Day 19: Along Bubbs Creek to Wallace Creek, ~14 miles. The last of the final four passes is behind you. Forester Pass is high, and the hike up is long, but the trail is so well made (and you are such a hiking machine by now) that it’s no big deal. The hike down to Wallace Creek will probably be the fastest you have ever walked. The trail is soft and forgiving, the grade consistently downhill but not that steep, and Mount Whitney is getting closer by the minute. Why not move out smartly!
Day 20: Wallace Creek to Guitar Lake, ~8 miles. Your penultimate day is a short one, but that is okay. Tomorrow is the longest of the trip. Pull into Guitar Lake early so that you can claim a decent campsite. Spend some time during the afternoon off your feet and get to bed early. Make sure you have a good dinner and hydrate!
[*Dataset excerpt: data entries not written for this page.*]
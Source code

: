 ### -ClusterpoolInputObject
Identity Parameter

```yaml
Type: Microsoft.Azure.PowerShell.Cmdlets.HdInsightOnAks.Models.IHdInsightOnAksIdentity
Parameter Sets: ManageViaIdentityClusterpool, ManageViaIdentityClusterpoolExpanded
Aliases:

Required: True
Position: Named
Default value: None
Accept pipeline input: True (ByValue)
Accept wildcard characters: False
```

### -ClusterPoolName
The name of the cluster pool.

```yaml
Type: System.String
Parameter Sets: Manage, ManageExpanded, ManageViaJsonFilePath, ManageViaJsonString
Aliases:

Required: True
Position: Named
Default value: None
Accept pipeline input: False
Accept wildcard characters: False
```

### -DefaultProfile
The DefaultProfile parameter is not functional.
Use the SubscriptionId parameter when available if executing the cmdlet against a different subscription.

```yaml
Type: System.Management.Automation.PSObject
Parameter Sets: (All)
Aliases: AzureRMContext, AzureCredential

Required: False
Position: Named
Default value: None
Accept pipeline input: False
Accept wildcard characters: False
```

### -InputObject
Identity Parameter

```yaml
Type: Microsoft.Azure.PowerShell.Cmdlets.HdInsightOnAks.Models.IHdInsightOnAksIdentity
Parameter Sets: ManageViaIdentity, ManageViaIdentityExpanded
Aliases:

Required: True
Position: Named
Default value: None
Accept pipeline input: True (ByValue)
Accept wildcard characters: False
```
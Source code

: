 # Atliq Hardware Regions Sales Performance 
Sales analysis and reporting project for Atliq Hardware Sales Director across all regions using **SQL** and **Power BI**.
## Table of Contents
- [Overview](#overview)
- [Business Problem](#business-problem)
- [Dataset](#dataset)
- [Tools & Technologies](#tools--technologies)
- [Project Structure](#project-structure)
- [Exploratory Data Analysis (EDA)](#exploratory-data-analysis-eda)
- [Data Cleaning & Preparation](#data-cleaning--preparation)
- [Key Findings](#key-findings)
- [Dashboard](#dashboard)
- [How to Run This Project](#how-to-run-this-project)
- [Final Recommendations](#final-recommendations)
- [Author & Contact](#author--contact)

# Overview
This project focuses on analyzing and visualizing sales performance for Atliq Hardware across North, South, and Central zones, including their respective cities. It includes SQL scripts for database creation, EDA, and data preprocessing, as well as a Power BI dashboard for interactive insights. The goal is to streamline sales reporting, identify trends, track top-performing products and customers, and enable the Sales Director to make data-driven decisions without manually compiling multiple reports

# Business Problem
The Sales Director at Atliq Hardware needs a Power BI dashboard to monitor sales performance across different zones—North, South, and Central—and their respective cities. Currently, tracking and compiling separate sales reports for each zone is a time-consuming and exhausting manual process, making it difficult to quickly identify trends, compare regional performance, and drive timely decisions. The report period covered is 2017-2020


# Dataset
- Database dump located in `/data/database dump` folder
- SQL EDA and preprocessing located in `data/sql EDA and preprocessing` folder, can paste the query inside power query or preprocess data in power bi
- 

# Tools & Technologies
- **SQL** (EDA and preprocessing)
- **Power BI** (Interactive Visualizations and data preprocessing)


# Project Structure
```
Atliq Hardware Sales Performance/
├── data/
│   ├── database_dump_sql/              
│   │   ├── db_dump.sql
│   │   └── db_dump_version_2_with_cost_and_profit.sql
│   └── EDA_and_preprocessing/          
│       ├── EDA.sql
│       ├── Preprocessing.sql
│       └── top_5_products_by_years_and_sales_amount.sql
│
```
Day 21: Guitar Lake to Whitney Portal, ~17 miles. It’s almost impossible to get on the trail too early on the last day. The last time I camped at Guitar Lake I was up at 1 a.m. and on the trail by 1:45. That allowed me an hour at the top of Mount Whitney and got me at the portal before 4 p.m. Two hours later I was clean, in street clothes, and sitting at Seasons in Lone Pine eating a steak. Some folks suggest splitting this distance over two days, but I find once I get within six miles of the portal, I’m not stopping.
If your itinerary looks a lot different than this, then your goals are probably different as well. But, if you are looking to spend about three weeks on this trip, this is a great start to your plan.